Fifteen minutes before the runners lined up at the starting line the RD gave a brief pre-race meeting inside the large white tent located at the start and finish of the race. He gave a description of the course and where the aid stations were located.

“You 100 mile runners are going to do two loops around the course,” he said.

“Do you have any maps?” asked a first time runner.

“No, but I can count on one hand how many runners have been lost on the course over the past 11 years.”

The RD continued by telling the returning runners about the changes made from the year before. And then everyone shuffled outside to the starting line.

A mix of excitement and anxiety passed over the faces of runners standing in the chilled air waiting for the countdown to begin. They didn’t have to wait long.

At the count of five, Garmins began to beep as they were turned on and locating the satellites.

Go!

And so it began, runners of every age and size began putting one foot in front of another. They had 30.5 hours to finish the 100 mile trek over and around Antelope Island. They encountered buffalo all along the trails and dedicated volunteers who were out there all night long cheering and encouraging everyone who came through their aid stations.

All the climbing is from miles 1-20 and again from miles 50-70 since the race is a double loop, so the walking starts pretty quickly.

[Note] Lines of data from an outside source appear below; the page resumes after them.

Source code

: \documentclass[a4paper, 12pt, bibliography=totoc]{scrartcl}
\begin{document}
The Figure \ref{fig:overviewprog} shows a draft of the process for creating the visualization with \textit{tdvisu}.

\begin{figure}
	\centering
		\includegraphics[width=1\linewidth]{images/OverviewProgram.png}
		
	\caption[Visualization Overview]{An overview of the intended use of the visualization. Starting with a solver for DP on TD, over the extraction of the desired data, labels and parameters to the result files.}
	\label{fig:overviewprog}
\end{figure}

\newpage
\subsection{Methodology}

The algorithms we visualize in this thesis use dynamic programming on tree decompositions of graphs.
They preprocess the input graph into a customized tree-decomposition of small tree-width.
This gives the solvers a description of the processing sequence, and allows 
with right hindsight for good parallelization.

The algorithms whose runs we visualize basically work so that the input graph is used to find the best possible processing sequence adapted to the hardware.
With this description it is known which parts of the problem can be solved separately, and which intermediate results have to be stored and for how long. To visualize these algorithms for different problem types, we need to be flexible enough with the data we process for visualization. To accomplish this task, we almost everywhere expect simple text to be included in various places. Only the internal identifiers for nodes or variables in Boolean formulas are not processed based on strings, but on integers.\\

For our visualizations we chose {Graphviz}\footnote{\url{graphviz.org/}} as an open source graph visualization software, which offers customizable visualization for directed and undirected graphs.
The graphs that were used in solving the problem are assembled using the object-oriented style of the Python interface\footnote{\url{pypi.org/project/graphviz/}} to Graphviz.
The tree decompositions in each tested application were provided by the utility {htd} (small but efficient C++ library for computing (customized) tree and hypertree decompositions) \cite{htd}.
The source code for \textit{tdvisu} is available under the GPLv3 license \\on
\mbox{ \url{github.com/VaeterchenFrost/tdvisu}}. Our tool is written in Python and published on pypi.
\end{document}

My left hip began to ache a little within the first five miles. I knew it would be a problem and hoped it wouldn’t slow me down during the race. Then there were blisters on both arches of my feet by mile 13. Blisters early in a race were never good. I stopped to take some tape off my feet that was causing some of the blisters. And I left my gloves sitting on the rock. I didn’t realize it until a few miles later and I wasn’t going back. All I could do was hope they were still there when I made my return trip.

Two weeks before I had run the first 20 miles of the race in 3 hours 18 minutes, which is way too fast for a 100 or so I thought. I came in to the aid station at 20 miles in 3 hours 30 minutes. My support crew was waiting for me even though I was earlier than expected.

“I need my blister kit, water refilled, and more apples,” I called out as I came in. They scrambled to tend to everything. I was out within about seven minutes.

I continued down the trail which was little rolling hills for 30 miles and then would climb into the mountain section I had just finished. I felt good. The blisters were taped up and stopped hurting after a few minutes. My hip was feeling better and only ached in various spots every once in a while.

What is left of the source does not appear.